Je t'écris parce que j'aurais aimé que tu ouvres tes yeux sur les miens. Tu aurais vu qu'ils n'étaient pas seulement bleus. Aujourd'hui, il pleut. Comme souvent. Le gris passe, envahit l'azur.
Le gris d'une existence parsemée de dos qui se tournent. Tu n'y es pour rien. Tu n'es qu'une personne de plus à croire encore me sourire alors que je vois déjà les talons se tourner.

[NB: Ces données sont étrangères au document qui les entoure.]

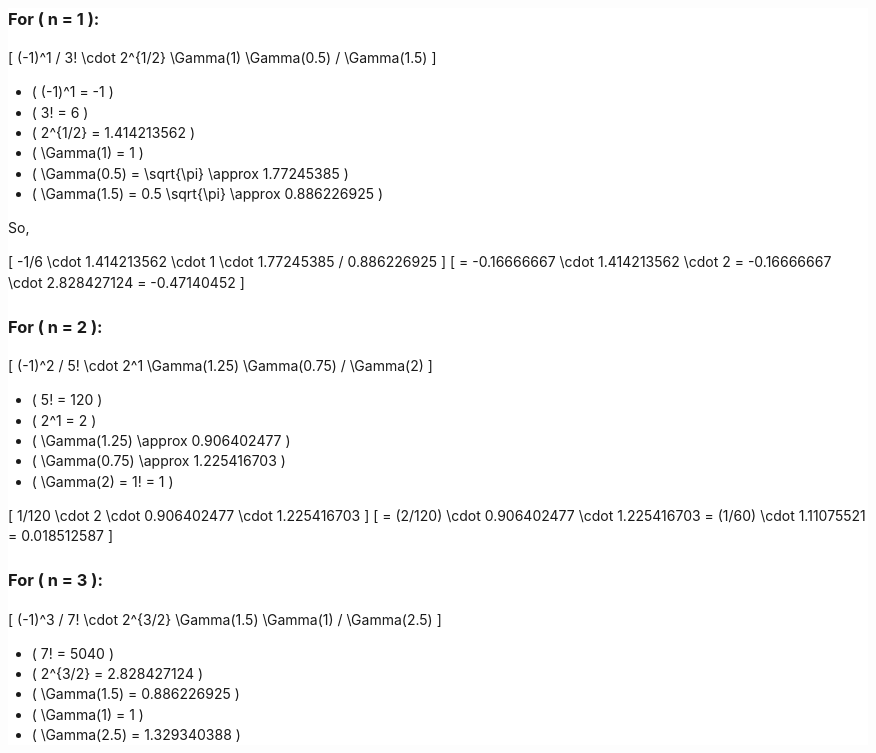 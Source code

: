 ### For \( n = 1 \):

\[
(-1)^1 / 3! \cdot 2^{1/2} \Gamma(1) \Gamma(0.5) / \Gamma(1.5)
\]
- \( (-1)^1 = -1 \)
- \( 3! = 6 \)
- \( 2^{1/2} = 1.414213562 \)
- \( \Gamma(1) = 1 \)
- \( \Gamma(0.5) = \sqrt{\pi} \approx 1.77245385 \)
- \( \Gamma(1.5) = 0.5 \sqrt{\pi} \approx 0.886226925 \)

So,

\[
-1/6 \cdot 1.414213562 \cdot 1 \cdot 1.77245385 / 0.886226925
\]
\[
= -0.16666667 \cdot 1.414213562 \cdot 2
= -0.16666667 \cdot 2.828427124
= -0.47140452
\]

### For \( n = 2 \):

\[
(-1)^2 / 5! \cdot 2^1 \Gamma(1.25) \Gamma(0.75) / \Gamma(2)
\]
- \( 5! = 120 \)
- \( 2^1 = 2 \)
- \( \Gamma(1.25) \approx 0.906402477 \)
- \( \Gamma(0.75) \approx 1.225416703 \)
- \( \Gamma(2) = 1! = 1 \)

\[
1/120 \cdot 2 \cdot 0.906402477 \cdot 1.225416703
\]
\[
= (2/120) \cdot 0.906402477 \cdot 1.225416703
= (1/60) \cdot 1.11075521
= 0.018512587
\]

### For \( n = 3 \):

\[
(-1)^3 / 7! \cdot 2^{3/2} \Gamma(1.5) \Gamma(1) / \Gamma(2.5)
\]
- \( 7! = 5040 \)
- \( 2^{3/2} = 2.828427124 \)
- \( \Gamma(1.5) = 0.886226925 \)
- \( \Gamma(1) = 1 \)
- \( \Gamma(2.5) = 1.329340388 \)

Je te rends la liberté dont une petite personne peut te priver.
Ici ou là... un jour ou l'autre...
Je serai là. Quelque part dans le brouhaha de ta vie d'écrivain si bien remplie.
J'aurais fait ce court passage que l'on nomme éclair. Féroce atterrissage sur cette terre desséchée. L'aridité de tes mots avant même que tu n'aies pu poser tes lèvres sur ce cou.
Ma fierté, je la revendique ainsi. Offrant, en me retirant, ce que j'avais envie d'offrir.
Mes mots, ma peau.
Je suis cette personne qui dit au revoir.
Cette personne qui dit dommage plutôt que la hargne.
Je suis cette personne sur cette terre qui apprendra davantage à donner son désarroi qu'à se taire pour le masquer. Ma fierté c'est dire. Ainsi revendiquée, assumée, elle est pour toi l'écrivain voyageur.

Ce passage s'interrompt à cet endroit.